Willie: Freedom! Ha! [quietly] I'll turn ye in at the first tollbooth.
- Oh, Crap!: Skinner when he finally remembers he forgot about the bullies.
- OOC Is Serious Business: Rather than yell and fly off the handle at Bart like he normally does, Skinner very calmly tells Bart that he's been expelled.
- Bart himself is so enthralled by Johnny Tremain that he pays more attention to the book than to Itchy And Scratchy.
- The Parody: Of Oliver Stone's JFK. In an Itchy and Scratchy cartoon with "special guest director Oliver Stone", Scratchy is escorted out of a jail, like Lee Harvey Oswald, and is shot by Itchy, like Jack Ruby.
- Run for the Border: When Skinner remembers he still didn't let the bullies out of the bomb shelter, he goes into a rush to release them and give them the promised mountain bikes in hopes it'll convince them not to sue him. When Willie asks what he'll do if the bullies are dead, he says he'll flee to Mexico. Willie mutters that he'll turn Skinner in "at the first tollbooth". The episode even ends with a mariachi version of the show's theme.
- Sadist Teacher: The teacher in the Christian school is very strict. So strict, in fact, that he leads the other students in an angry mob to run Bart out of the school just for singing a rude playground song.
- Shout-Out: To Johnny Tremain, possibly the only book that could hold Bart's interest. And while he initially only reads it because of the title character's deformity, the principles of The American Revolution start to resonate with him.
- Snakes Are Sexy: Barry White loves "the sexy slither of a lady snake". It's probably best not to think too deeply about that.
- Snakes Are Sinister: Whacking Day is built around this, as it's an excuse for people to go around and kill snakes. Averted when the snakes themselves are shown to be harmless and docile. (There are apparently no venomous species in all of Springfield.)

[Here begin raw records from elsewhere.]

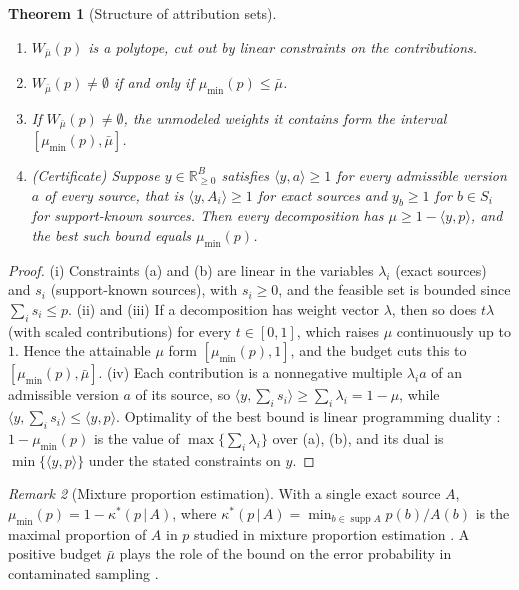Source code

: \documentclass[11pt]{article}
\newtheorem{theorem}{Theorem}[section]
\theoremstyle{definition}
\theoremstyle{remark}
\newtheorem{remark}[theorem]{Remark}
\newcommand{\supp}{\operatorname{supp}}
\begin{document}
\begin{theorem}[Structure of attribution sets]\label{thm:attset}
\leavevmode
\begin{enumerate}[label=(\roman*)]
\item $W_{\bar\mu}(p)$ is a polytope, cut out by linear constraints on the contributions.
\item $W_{\bar\mu}(p)\ne\emptyset$ if and only if $\mu_{\min}(p)\le\bar\mu$.
\item If $W_{\bar\mu}(p)\ne\emptyset$, the unmodeled weights it contains form the interval
  $[\mu_{\min}(p),\bar\mu]$.
\item (Certificate) Suppose $y\in\mathbb{R}^B_{\ge0}$ satisfies $\langle y,a\rangle\ge1$ for every
  admissible version $a$ of every source, that is $\langle y,A_i\rangle\ge1$ for exact sources and
  $y_b\ge1$ for $b\in S_i$ for support-known sources. Then every decomposition has
  $\mu\ge1-\langle y,p\rangle$, and the best such bound equals $\mu_{\min}(p)$.
\end{enumerate}
\end{theorem}
\begin{proof}
(i) Constraints (a) and (b) are linear in the variables $\lambda_i$ (exact sources) and $s_i$
(support-known sources), with $s_i\ge0$, and the feasible set is bounded since $\sum_is_i\le p$.
(ii) and (iii) If a decomposition has weight vector $\lambda$, then so does $t\lambda$ (with scaled
contributions) for every $t\in[0,1]$, which raises $\mu$ continuously up to $1$. Hence the attainable
$\mu$ form $[\mu_{\min}(p),1]$, and the budget cuts this to $[\mu_{\min}(p),\bar\mu]$.
(iv) Each contribution is a nonnegative multiple $\lambda_ia$ of an admissible version $a$ of its
source, so $\langle y,\sum_is_i\rangle\ge\sum_i\lambda_i=1-\mu$, while $\langle y,\sum_is_i\rangle
\le\langle y,p\rangle$. Optimality of the best bound is linear programming duality \cite{Schrijver1986}:
$1-\mu_{\min}(p)$ is the value of $\max\{\sum_i\lambda_i\}$ over (a), (b), and its dual is
$\min\{\langle y,p\rangle\}$ under the stated constraints on $y$.
\end{proof}

\begin{remark}[Mixture proportion estimation]\label{rem:mpe}
With a single exact source $A$, $\mu_{\min}(p)=1-\kappa^*(p\,|\,A)$, where
$\kappa^*(p\,|\,A)=\min_{b\in\supp A}p(b)/A(b)$ is the maximal proportion of $A$ in $p$ studied in
mixture proportion estimation \cite{Blanchard2010,Scott2015}. A positive budget $\bar\mu$ plays the role
of the bound on the error probability in contaminated sampling \cite{HorowitzManski1995}.
\end{remark}
\end{document}

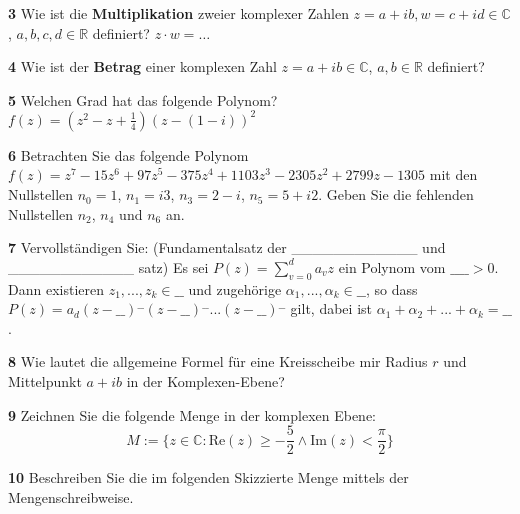 \documentclass[11pt]{article}
\begin{document}
    \textbf{3} Wie ist die \textbf{Multiplikation} zweier komplexer Zahlen \( z = a + ib, w = c + id \in \mathbb{C} \), \( a,b,c,d \in \mathbb{R} \) definiert? \( z \cdot w = \ldots \)

    \textbf{4} Wie ist der \textbf{Betrag} einer komplexen Zahl \( z = a + ib \in \mathbb{C} \), \( a,b \in \mathbb{R} \) definiert?

    \textbf{5} Welchen Grad hat das folgende Polynom? \(f(z) = (z^2 - z + \frac{1}{4})(z - (1 - i))^2\)

    \textbf{6} Betrachten Sie das folgende Polynom \(f(z) = z^7 - 15z^6 + 97z^5 - 375z^4 + 1103z^3 - 2305z^2 + 2799z - 1305\) mit den Nullstellen \(n_0 = 1\), \(n_1 = i3\), \(n_3 = 2 - i\), \(n_5 = 5 + i2\). Geben Sie die fehlenden Nullstellen \(n_2\), \(n_4\) und \(n_6\) an.

    \textbf{7} Vervollständigen Sie:
(Fundamentalsatz der \_\_\_\_\_\_\_\_\_\_\_\_ und \_\_\_\_\_\_\_\_\_\_\_\_ satz) Es sei
\( P(z) = \sum_{v=0}^{d} a_v z \)
ein Polynom vom \( \_\_\_\_ > 0 \). Dann existieren \( z_1, ..., z_k \in \_\_ \) und zugehörige \( \alpha_1, ..., \alpha_k \in \_\_ \), so dass
\( P(z) = a_d (z-\_\_)^{\_\_} (z-\_\_)^{\_\_} ... (z-\_\_)^{\_\_} \)
gilt, dabei ist \( \alpha_1 + \alpha_2 + ... + \alpha_k = \_\_ \).

    \textbf{8} Wie lautet die allgemeine Formel für eine Kreisscheibe mir Radius $r$ und Mittelpunkt $a + ib$ in der Komplexen-Ebene?

    \textbf{9} Zeichnen Sie die folgende Menge in der komplexen Ebene:
\[ M := \{ z \in \mathbb{C} : \text{Re}(z) \geq -\frac{5}{2} \land \text{Im}(z) < \frac{\pi}{2} \} \]

    \textbf{10} Beschreiben Sie die im folgenden Skizzierte Menge mittels der Mengenschreibweise.
\end{document}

- Something We Forgot: Jimbo and the other detained bullies, to Skinner's terror when the principal does his Oh, Crap! realization. From the time he locks them in the basement and Bart escapes, to the final scene, they aren't seen...possibly for days, until well after the Whacking Day festival has kicked into full swing, or even so much as referred to, and are presumably left for dead. note
- Stealth Pun: Naturally, the Mafia is all too happy to celebrate Whacking Day.
- To the Tune of...: "O Whacking Day" is strong Lyrical Dissonance for Americans and Germans familiar with the yuletide hymn "O Christmas Tree"/"O Tannenbaum", less so for Britons who know the bloodthirsty lyrics of the revolutionary hymn of the same tune, "The Red Flag" (to give you a taste, the first two lines are "The People's flag is deepest red/it shrouded oft our martyred dead").
- What Happened to the Mouse?: What happened between Groundskeeper Willie and the mysterious Scottish woman he met?
- What Measure Is a Non-Cute?: Everyone except Lisa and Barry White is okay with a holiday about killing snakes.
- "Where Are They Now?" Epilogue: The show opens with "Eye on Springfield", where Kent Brockman teases a feature on the Munchkins from The Wizard of Oz, before a cut shot to a row of gravestones in the cemetery. note
- Written Sound Effect: Bart's runaway tractor ride culminates with him hitting Superintendent Chalmers, which comes complete with a Hit Flash straight out of Looney Tunes and the word "POW!" flying around. It's actually Stock Footage from the Itchy and Scratchy cartoons, but this still results in perhaps the most un-Simpsons-like moment in the history of the show.
- You Put the "X" in "XY": A sign at the Springfield Christian School reads "We Put the Fun in Fundamentalist Dogma". As it turned out, having fun will get you kicked out.